> _Exercise instructions_
Which lines of the data below hold "begin"? Copy each of them.

━━━

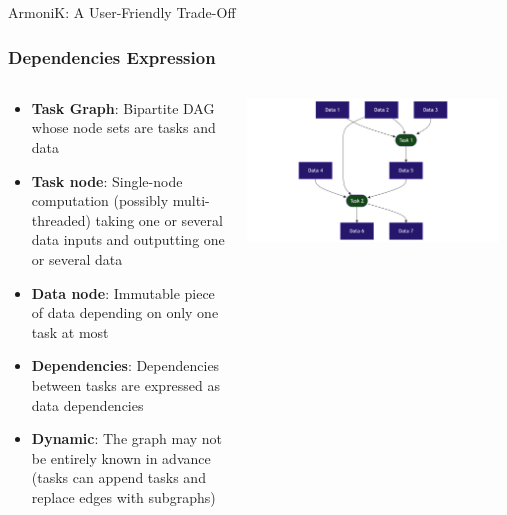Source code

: \documentclass[10pt,aspectratio=1609]{beamer}
\begin{document}
\begin{section}{ArmoniK: A User-Friendly Trade-Off}
 \begin{frame}
   \frametitle{Dependencies Expression}
   \begin{columns}[T]
     \begin{column}{0.5\textwidth}
       \begin{itemize}
         \item \textbf{Task Graph}: Bipartite DAG whose node sets are tasks and data
         \item \textbf{Task node}: Single-node computation (possibly multi-threaded) taking one or several data inputs and outputting one or several data
         \item \textbf{Data node}: Immutable piece of data depending on only one task at most
         \item \textbf{Dependencies}: Dependencies between tasks are expressed as data dependencies
         \item \textbf{Dynamic}: The graph may not be entirely known in advance (tasks can append tasks and replace edges with subgraphs)
       \end{itemize}
     \end{column}
     \begin{column}{0.5\textwidth}
       \centering
       \includegraphics[width=0.95\textwidth]{mermaid-task-graph.png}
     \end{column}
   \end{columns}
 \end{frame}


\end{section}
\end{document}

━━━

> _Exercise response_
\begin{document}
\begin{section}{ArmoniK: A User-Friendly Trade-Off}
 \begin{frame}
   \begin{columns}[T]
     \begin{column}{0.5\textwidth}
       \begin{itemize}
     \begin{column}{0.5\textwidth}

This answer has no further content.